Smokers Earn Less Money, Report Finds

By Cheri Cheng | Update Date: Aug 05, 2013 11:43 AM EDT

Cigarettes harm the smoker in more ways than one. Not only do cigarettes kill people slowly, it also takes a toll on one's financial life. Previous studies have found that smokers were willing to cut out certain items from their lives as well as their children's lives in order to afford cigarettes. Not only does purchasing cigarettes cut into one's wallet, a new paper reports that this habit also affects one's salary. According to this new study, researchers found that smokers generally make around 20 percent less than nonsmokers.

For this study, economists Julie Hotchkiss and Melinda Pitts from the Federal Reserve Bank in Atlanta looked into the effects of smoking on salaries and wages. They reviewed data on the incomes of smokers and nonsmokers and calculated that smokers earned only about 80 percent of what nonsmokers earned. The researchers found that both regular and social smokers experienced this wage difference. Regular smokers smoked around a pack a day where as social smokers only smoked in the presence of others. Regardless of the difference in the number of cigarettes smoked each day, both types ended up earning less money than nonsmokers.

"It is simply that fact that someone smokes that matters in the labor market, not the level of intensity," the authors of the report wrote. "Even one cigarette per day is enough to trigger the smoking wage gap."

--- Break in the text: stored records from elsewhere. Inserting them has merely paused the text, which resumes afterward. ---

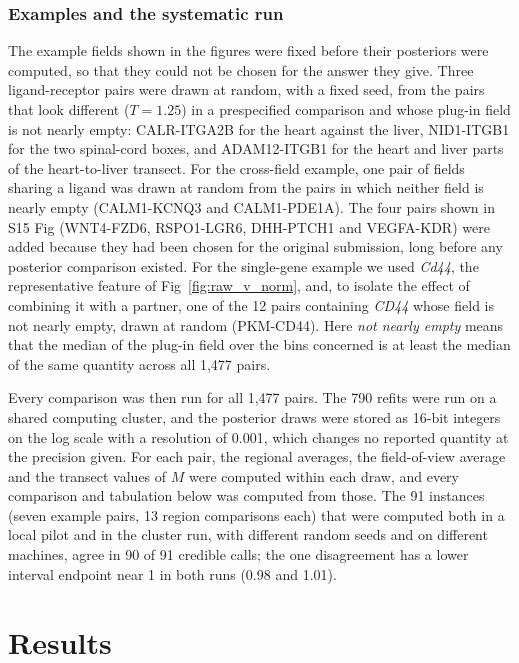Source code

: \documentclass[10pt,letterpaper]{article}
\begin{document}
\subsubsection*{Examples and the systematic run}

The example fields shown in the figures were fixed before their posteriors were computed, so that they could not be chosen for the answer they give. Three ligand-receptor pairs were drawn at random, with a fixed seed, from the pairs that look different ($T = 1.25$) in a prespecified comparison and whose plug-in field is not nearly empty: CALR-ITGA2B for the heart against the liver, NID1-ITGB1 for the two spinal-cord boxes, and ADAM12-ITGB1 for the heart and liver parts of the heart-to-liver transect. For the cross-field example, one pair of fields sharing a ligand was drawn at random from the pairs in which neither field is nearly empty (CALM1-KCNQ3 and CALM1-PDE1A). The four pairs shown in S15 Fig (WNT4-FZD6, RSPO1-LGR6, DHH-PTCH1 and VEGFA-KDR) were added because they had been chosen for the original submission, long before any posterior comparison existed. For the single-gene example we used \textit{Cd44}, the representative feature of Fig~\ref{fig:raw_v_norm}, and, to isolate the effect of combining it with a partner, one of the 12 pairs containing \textit{CD44} whose field is not nearly empty, drawn at random (PKM-CD44). Here \textit{not nearly empty} means that the median of the plug-in field over the bins concerned is at least the median of the same quantity across all 1,477 pairs.

Every comparison was then run for all 1,477 pairs. The 790 refits were run on a shared computing cluster, and the posterior draws were stored as 16-bit integers on the log scale with a resolution of 0.001, which changes no reported quantity at the precision given. For each pair, the regional averages, the field-of-view average and the transect values of $M$ were computed within each draw, and every comparison and tabulation below was computed from those. The 91 instances (seven example pairs, 13 region comparisons each) that were computed both in a local pilot and in the cluster run, with different random seeds and on different machines, agree in 90 of 91 credible calls; the one disagreement has a lower interval endpoint near 1 in both runs (0.98 and 1.01).

\section*{Results}
\end{document}
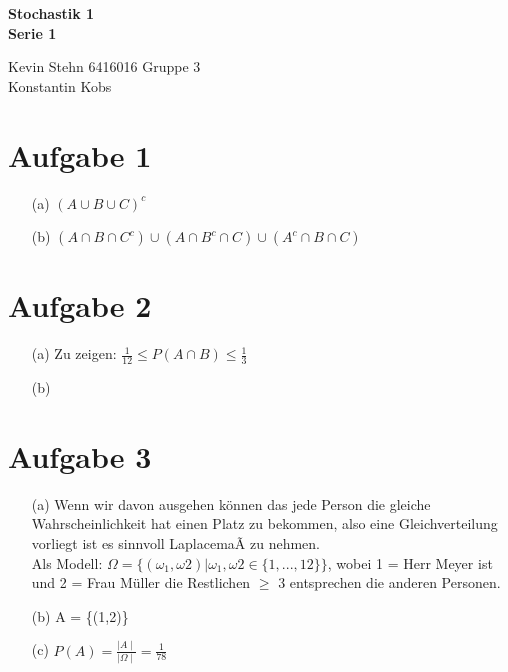 \documentclass[10pt,a4paper]{article}
\begin{document}
\begin{center}
\textbf{Stochastik 1 \\ Serie 1 \\}
\end{center}

\begin{flushright}
Kevin Stehn 6416016 Gruppe 3 \\
Konstantin Kobs
\end{flushright}

\section*{Aufgabe 1}
\begin{itemize}
\item[(a)] $(A \cup B \cup C)^{c}$
\item[(b)] 
$(A \cap B \cap C^{c}) \cup (A \cap B^{c} \cap C) \cup (A^{c} \cap B \cap C)$
\end{itemize}

\section*{Aufgabe 2}
\begin{itemize}
\item[(a)]
Zu zeigen: $\frac{1}{12} \leq P(A \cap B) \leq \frac{1}{3}$

\item[(b)]
\end{itemize}

\section*{Aufgabe 3}
\begin{itemize}
\item[(a)] Wenn wir davon ausgehen können das jede Person die gleiche Wahrscheinlichkeit hat einen Platz zu bekommen, also eine Gleichverteilung vorliegt ist es sinnvoll LaplacemaÃ zu nehmen.\\
Als Modell: $ \Omega = \{(\omega_{1},\omega{2}) | \omega_{1},\omega{2} \in\{1,...,12\} \} $, wobei 1 = Herr Meyer ist und 2 = Frau Müller die Restlichen $\geq$ 3 entsprechen die anderen Personen. 

\item[(b)]
A = \{(1,2)\}

\item[(c)]
$P(A) = \frac{\mid A \mid}{\mid \Omega \mid} = \frac{1}{78}$ %
\end{itemize}
\end{document}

Despite this find, the researchers calculated that if smokers were to quit the nasty habit they could end up earning seven percent more than people who never picked up a cigarette. The researchers attributed this wage jump to the fact that it takes a lot of discipline to quit smoking. This discipline would translate over to how the person handles his or her job.

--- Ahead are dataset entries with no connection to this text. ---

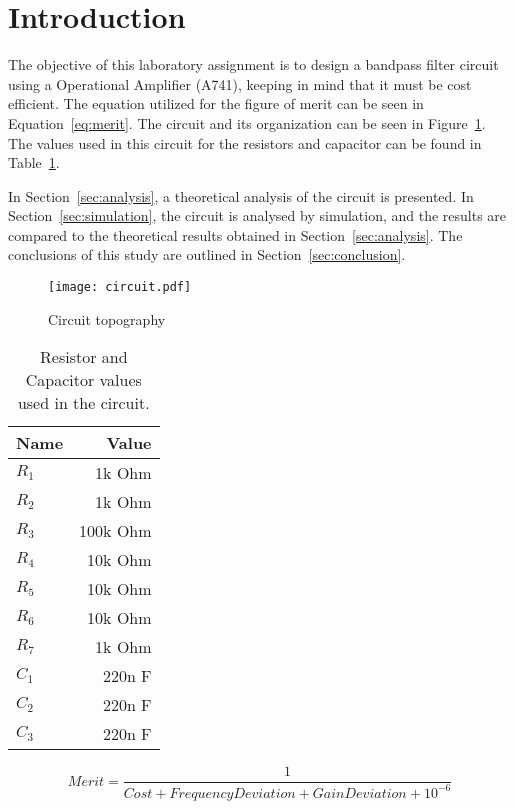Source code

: \section{Introduction}
\label{sec:introduction}

\tab The objective of this laboratory assignment is to design a bandpass filter circuit using a Operational Amplifier (A741), keeping in mind that it must be cost efficient. The equation utilized for the figure of merit can be seen in Equation~\ref{eq:merit}.
The circuit and its organization can be seen in Figure~\ref{fig:circuit}.
The values used in this circuit for the resistors and capacitor can be found in Table~\ref{tab:values}.

In Section~\ref{sec:analysis}, a theoretical analysis of the circuit is
presented. In Section~\ref{sec:simulation}, the circuit is analysed by
simulation, and the results are compared to the theoretical results obtained in
Section~\ref{sec:analysis}. The conclusions of this study are outlined in
Section~\ref{sec:conclusion}.
\\[1cm]
\begin{figure}[h] \centering
\texttt{[image: circuit.pdf]}
\caption{Circuit topography}
\label{fig:circuit}
\end{figure}

\begin{table}[H]
  \centering
  \begin{tabular}{|l|r|}
    \hline    
    {\bf Name} & {\bf Value} \\ \hline
    $R_1$ & 1k Ohm \\ \hline
    $R_2$ & 1k Ohm \\ \hline
    $R_3$ & 100k Ohm \\ \hline
    $R_4$ & 10k Ohm \\ \hline
    $R_5$ & 10k Ohm \\ \hline
    $R_6$ & 10k Ohm \\ \hline	
    $R_7$ & 1k Ohm \\ \hline	
    $C_1$ & 220n F \\ \hline
    $C_2$ & 220n F \\ \hline
    $C_3$ & 220n F \\ \hline	
  \end{tabular}
  \caption{Resistor and Capacitor values used in the circuit.}
  \label{tab:values}
\end{table}

\begin{equation}
	Merit = \frac{1}{Cost+Frequency Deviation + Gain Deviation + 10^{-6}}
\label{eq:merit}
\end{equation}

"That discipline is useful in the workplace as far as focus on projects and tasks, expectations of similar discipline from subordinates, or simply the discipline for good attendance," George Boué, an expert with the Society for Human Resource Management and vice president of human resources at commercial real estate firm Stiles, said. "It takes a whole lot of perseverance to stop an addictive behavior, and perhaps that transfers over into labor market behavior as well."

The researchers noted that the lowered income smokers made was not due to their level of productivity. People who smoked were as productive as nonsmokers and in some cases, even more productive. Due to this inconsistency, the researchers theorized that nonsmokers were more likely to be educated, which would result in a higher salary. They reasoned that 60 percent of the pay gap was due to the demographic differences, which would include education level. The researchers also provided other reasons, such as tolerance for smoking within the work setting and the different personality traits between smokers and nonsmokers.

"The wage disadvantage to smoking has been well documented...[but] hard to believe that the direct unpleasantness of smoking is the main factor," an economics professor from the University of Michigan's Population Studies Center, Frank Stafford said according to NBC News. "We suggest that [pay gap could be tied to] something about the persistent smoker's lack of self-control and the inability to quit."

Based from this report, if smokers want to make more money, quitting the habit could be the answer.